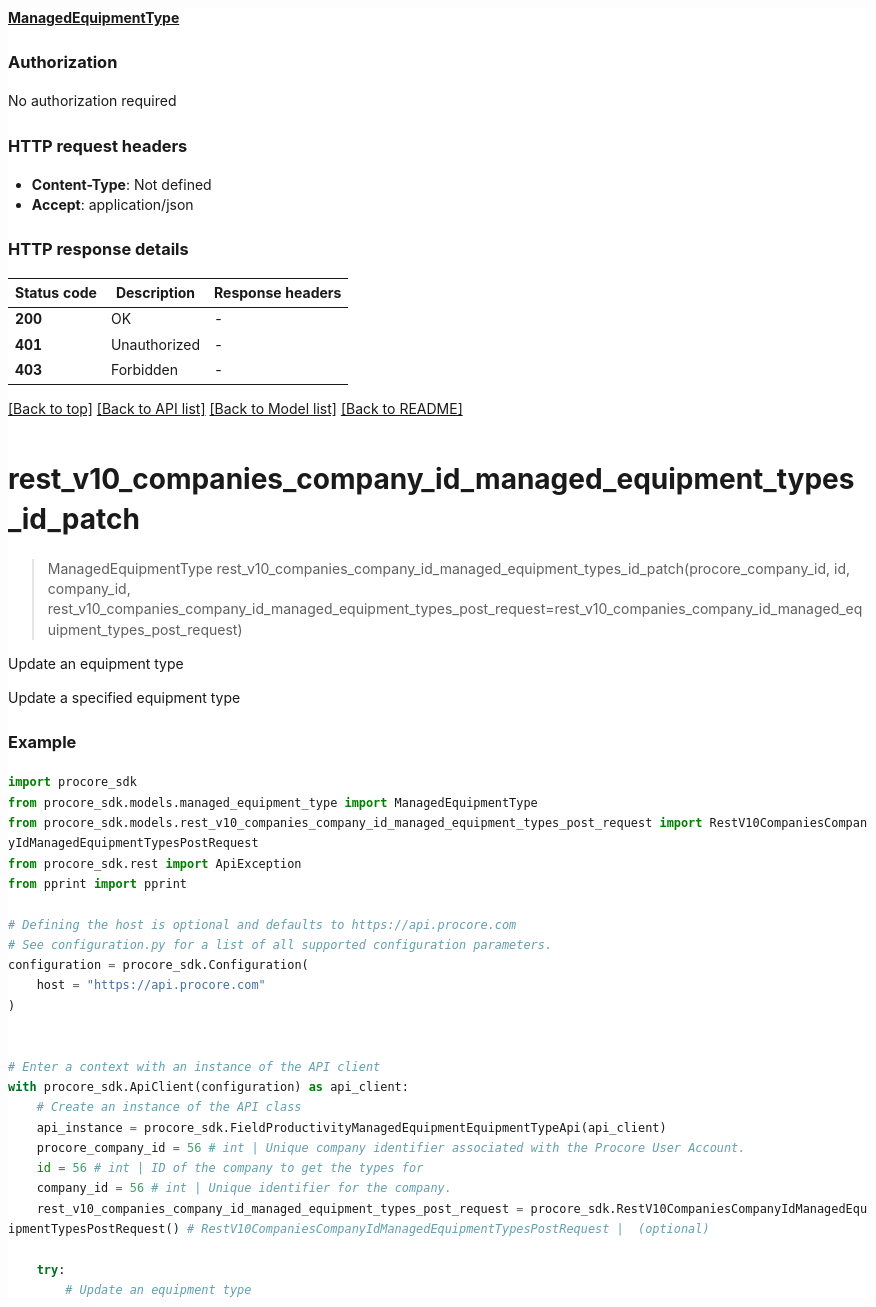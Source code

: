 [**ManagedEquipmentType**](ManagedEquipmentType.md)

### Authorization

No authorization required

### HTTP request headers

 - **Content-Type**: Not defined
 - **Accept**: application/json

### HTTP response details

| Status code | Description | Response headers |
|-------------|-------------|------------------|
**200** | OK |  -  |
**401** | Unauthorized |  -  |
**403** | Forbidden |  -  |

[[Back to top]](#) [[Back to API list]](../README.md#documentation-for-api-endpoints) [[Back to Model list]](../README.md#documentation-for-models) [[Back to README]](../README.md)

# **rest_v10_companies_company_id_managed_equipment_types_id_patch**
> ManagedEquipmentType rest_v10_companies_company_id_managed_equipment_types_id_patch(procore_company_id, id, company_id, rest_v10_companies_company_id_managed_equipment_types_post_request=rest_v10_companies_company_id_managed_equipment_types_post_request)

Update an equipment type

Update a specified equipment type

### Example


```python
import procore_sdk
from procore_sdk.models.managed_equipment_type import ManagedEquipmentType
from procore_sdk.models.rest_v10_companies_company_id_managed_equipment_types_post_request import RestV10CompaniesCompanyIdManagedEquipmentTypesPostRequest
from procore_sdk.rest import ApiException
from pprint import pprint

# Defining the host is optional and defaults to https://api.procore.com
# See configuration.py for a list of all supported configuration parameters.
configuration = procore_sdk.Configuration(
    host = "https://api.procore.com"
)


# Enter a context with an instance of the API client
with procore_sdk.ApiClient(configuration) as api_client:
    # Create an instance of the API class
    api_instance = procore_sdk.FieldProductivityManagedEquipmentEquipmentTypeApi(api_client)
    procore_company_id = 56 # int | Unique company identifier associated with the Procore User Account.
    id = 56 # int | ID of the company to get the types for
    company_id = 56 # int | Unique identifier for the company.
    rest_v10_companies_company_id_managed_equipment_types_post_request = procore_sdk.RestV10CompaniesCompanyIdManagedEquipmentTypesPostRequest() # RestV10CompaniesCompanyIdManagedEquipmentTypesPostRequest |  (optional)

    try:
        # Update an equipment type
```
----------
[Aim of the task] Would you copy each line above exactly as given, dropping any images?

[Output for this task]
Source code

: [**ManagedEquipmentType**](ManagedEquipmentType.md)

### Authorization

No authorization required

### HTTP request headers

 - **Content-Type**: Not defined
 - **Accept**: application/json

### HTTP response details

| Status code | Description | Response headers |
|-------------|-------------|------------------|
**200** | OK |  -  |
**401** | Unauthorized |  -  |
**403** | Forbidden |  -  |

[[Back to top]](#) [[Back to API list]](../README.md#documentation-for-api-endpoints) [[Back to Model list]](../README.md#documentation-for-models) [[Back to README]](../README.md)

# **rest_v10_companies_company_id_managed_equipment_types_id_patch**
> ManagedEquipmentType rest_v10_companies_company_id_managed_equipment_types_id_patch(procore_company_id, id, company_id, rest_v10_companies_company_id_managed_equipment_types_post_request=rest_v10_companies_company_id_managed_equipment_types_post_request)

Update an equipment type

Update a specified equipment type

### Example


```python
import procore_sdk
from procore_sdk.models.managed_equipment_type import ManagedEquipmentType
from procore_sdk.models.rest_v10_companies_company_id_managed_equipment_types_post_request import RestV10CompaniesCompanyIdManagedEquipmentTypesPostRequest
from procore_sdk.rest import ApiException
from pprint import pprint

# Defining the host is optional and defaults to https://api.procore.com
# See configuration.py for a list of all supported configuration parameters.
configuration = procore_sdk.Configuration(
    host = "https://api.procore.com"
)


# Enter a context with an instance of the API client
with procore_sdk.ApiClient(configuration) as api_client:
    # Create an instance of the API class
    api_instance = procore_sdk.FieldProductivityManagedEquipmentEquipmentTypeApi(api_client)
    procore_company_id = 56 # int | Unique company identifier associated with the Procore User Account.
    id = 56 # int | ID of the company to get the types for
    company_id = 56 # int | Unique identifier for the company.
    rest_v10_companies_company_id_managed_equipment_types_post_request = procore_sdk.RestV10CompaniesCompanyIdManagedEquipmentTypesPostRequest() # RestV10CompaniesCompanyIdManagedEquipmentTypesPostRequest |  (optional)

    try:
        # Update an equipment type
```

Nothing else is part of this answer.